The intermediary for Shi’s funding was Peter Daszak, who has led a vigorous global campaign to deny and ridicule the lab leak hypothesis. Yet days before the first cases of a novel coronavirus appeared in Wuhan, Daszak was bragging about the success of the Wuhan institute’s researchers in creating more than 100 new SARS-like coronaviruses capable of infecting humans.

Secondly, safety practices at the institute were lax. Although it had a BSL4 lab, the highest rating for biological safety, its protocols were not being used. Shi has admitted that much of her bat coronavirus research, including extremely hazardous experiments to enhance the infectivity of viruses, was carried out using BSL2 conditions. These involve minimal safety precautions, described by one expert as similar to those of your local dentist.

There are now credible claims that several of the institute’s researchers fell ill with severe symptoms consistent with COVID-19 some weeks before the first known cases.

Thirdly, the SARS2 virus has a certain feature, known as a furin cleavage site, that is unique to it. Its presence in the virus greatly enhances its infectivity to humans. So how did SARS2 acquire this unique feature?

Natural mutation is possible, but supporting evidence has not been found. The evidence suggesting the furin cleavage site was put there by human intervention is highly suggestive. In particular, we know from her published work that Shi had successfully been inserting furin cleavage sites into viruses to make them more infective.

Against all of this, the evidence pointing towards natural emergence of SARS2 is weak. So far, no trail of causation linking the Yunnan caves, where Shi was collecting bat coronavirus samples, to the outbreak of SARS2 in Wuhan has been found. It would need a human to be infected with SARS2 in Yunnan, who then travelled to Wuhan and spread the disease, without spreading it along the 1500-kilometre train route.

Or it would need an intermediate animal host. None has been found, unlike in the cases of the similar SARS1 and MERS viruses.
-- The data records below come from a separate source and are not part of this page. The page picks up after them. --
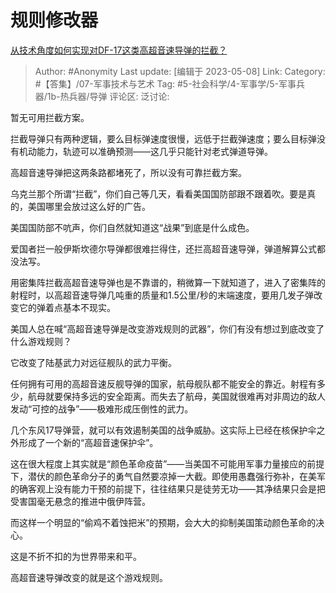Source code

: # 规则修改器
[从技术角度如何实现对DF-17这类高超音速导弹的拦截？](https://www.zhihu.com/question/349484390/answer/3019144673)

> Author: #Anonymity
> Last update: [编辑于 2023-05-08]
> Link:
> Category: #【答集】/07-军事技术与艺术
> Tag: #5-社会科学/4-军事学/5-军事兵器/1b-热兵器/导弹
> 评论区:
> 泛讨论:

暂无可用拦截方案。

拦截导弹只有两种逻辑，要么目标弹速度很慢，远低于拦截弹速度；要么目标弹没有机动能力，轨迹可以准确预测——这几乎只能针对老式弹道导弹。

高超音速导弹把这两条路都堵死了，所以没有可靠拦截方案。

乌克兰那个所谓“拦截”，你们自己等几天，看看美国国防部跟不跟着吹。要是真的，美国哪里会放过这么好的广告。

美国国防部不吭声，你们自然就知道这“战果”到底是什么成色。

爱国者拦一般伊斯坎德尔导弹都很难拦得住，还拦高超音速导弹，弹道解算公式都没法写。

用密集阵拦截高超音速导弹也是不靠谱的，稍微算一下就知道了，进入了密集阵的射程时，以高超音速导弹几吨重的质量和1.5公里/秒的末端速度，要用几发子弹改变它的弹着点基本不现实。

美国人总在喊“高超音速导弹是改变游戏规则的武器”，你们有没有想过到底改变了什么游戏规则？

它改变了陆基武力对远征舰队的武力平衡。

任何拥有可用的高超音速反舰导弹的国家，航母舰队都不能安全的靠近。射程有多少，航母就要保持多远的安全距离。而失去了航母，美国就很难再对非周边的敌人发动“可控的战争”——极难形成压倒性的武力。

几个东风17导弹营，就可以有效遏制美国的战争威胁。这实际上已经在核保护伞之外形成了一个新的“高超音速保护伞”。

这在很大程度上其实就是“颜色革命疫苗”——当美国不可能用军事力量接应的前提下，潜伏的颜色革命分子的勇气自然要凉掉一大截。即使用愚蠢强行弥补，在美军的确客观上没有能力干预的前提下，往往结果只是徒劳无功——其净结果只会是把受害国毫无悬念的推进中俄伊阵营。

而这样一个明显的“偷鸡不着蚀把米”的预期，会大大的抑制美国策动颜色革命的决心。

这是不折不扣的为世界带来和平。

高超音速导弹改变的就是这个游戏规则。
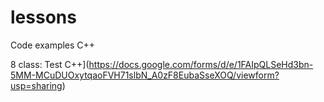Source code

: # lessons
Сode examples С++ 

8 class: Test C++](https://docs.google.com/forms/d/e/1FAIpQLSeHd3bn-5MM-MCuDUOxytqaoFVH71slbN_A0zF8EubaSseXOQ/viewform?usp=sharing)
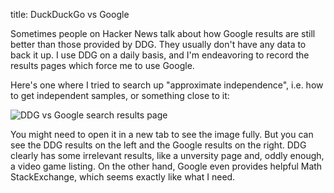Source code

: title: DuckDuckGo vs Google

Sometimes people on Hacker News talk about how Google results are still better than those provided by DDG. They usually don't have any data to back it up. I use DDG on a daily basis, and I'm endeavoring to record the results pages which force me to use Google.

Here's one where I tried to search up "approximate independence", i.e. how to get independent samples, or something close to it:

![DDG vs Google search results page](/images/ddg-vs-goog-1.png)

You might need to open it in a new tab to see the image fully. But you can see the DDG results on the left and the Google results on the right. DDG clearly has some irrelevant results, like a unversity page and, oddly enough, a video game listing. On the other hand, Google even provides helpful Math StackExchange, which seems exactly like what I need.

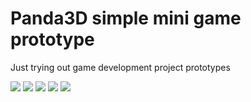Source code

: # Panda3D simple mini game prototype
Just trying out game development project prototypes

<img src="https://raw.githubusercontent.com/duboviy/gamedev/master/Panda3D/img/1.png">
<img src="https://raw.githubusercontent.com/duboviy/gamedev/master/Panda3D/img/2.png">
<img src="https://raw.githubusercontent.com/duboviy/gamedev/master/Panda3D/img/3.png">
<img src="https://raw.githubusercontent.com/duboviy/gamedev/master/Panda3D/img/4.png">
<img src="https://raw.githubusercontent.com/duboviy/gamedev/master/Panda3D/img/5.png">

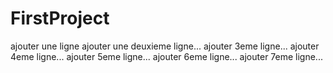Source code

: # FirstProject
ajouter une ligne
ajouter une deuxieme ligne...
ajouter 3eme ligne...
ajouter 4eme ligne...
ajouter 5eme ligne...
ajouter 6eme ligne...
ajouter 7eme ligne...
In other words, writes Wade, “it’s a stretch … to get the pandemic to break out naturally outside Wuhan and then, without leaving any trace, to make its first appearance there”. A very similar case was made in February 2020 by two Chinese scientists before Beijing banned all discussion.

Until this month, the lab leak hypothesis has been suppressed in the mainstream conversation, dismissed as a “conspiracy theory”, even though no conspiracy is being alleged, other than the cover-up of data held by the Wuhan institute.

Scepticism about the lab leak theory has been based partly on a letter hastily written by a group of scientists and published in the Lancet in February 2020. They condemned “conspiracy theories”, rejected “rumours” and asserted the virus originated in wildlife. Yet the letter was drafted and organised by Daszak, the person outside China with the most to lose if the lab leak theory were proven.

Two weeks ago, the journal, Science, published a letter by 18 prominent experts calling for closer scrutiny of the lab leak theory.

Some worry that talk of a lab leak gives rise to anti-Chinese sentiment. If it does, surely the answer is better public education and policing rather than the suppression of scientific truth. Ultimately, prevention of another pandemic must come first and for that we need to know where this one came from.

(Clive Hamilton is professor of public ethics at Charles Sturt University in Canberra.)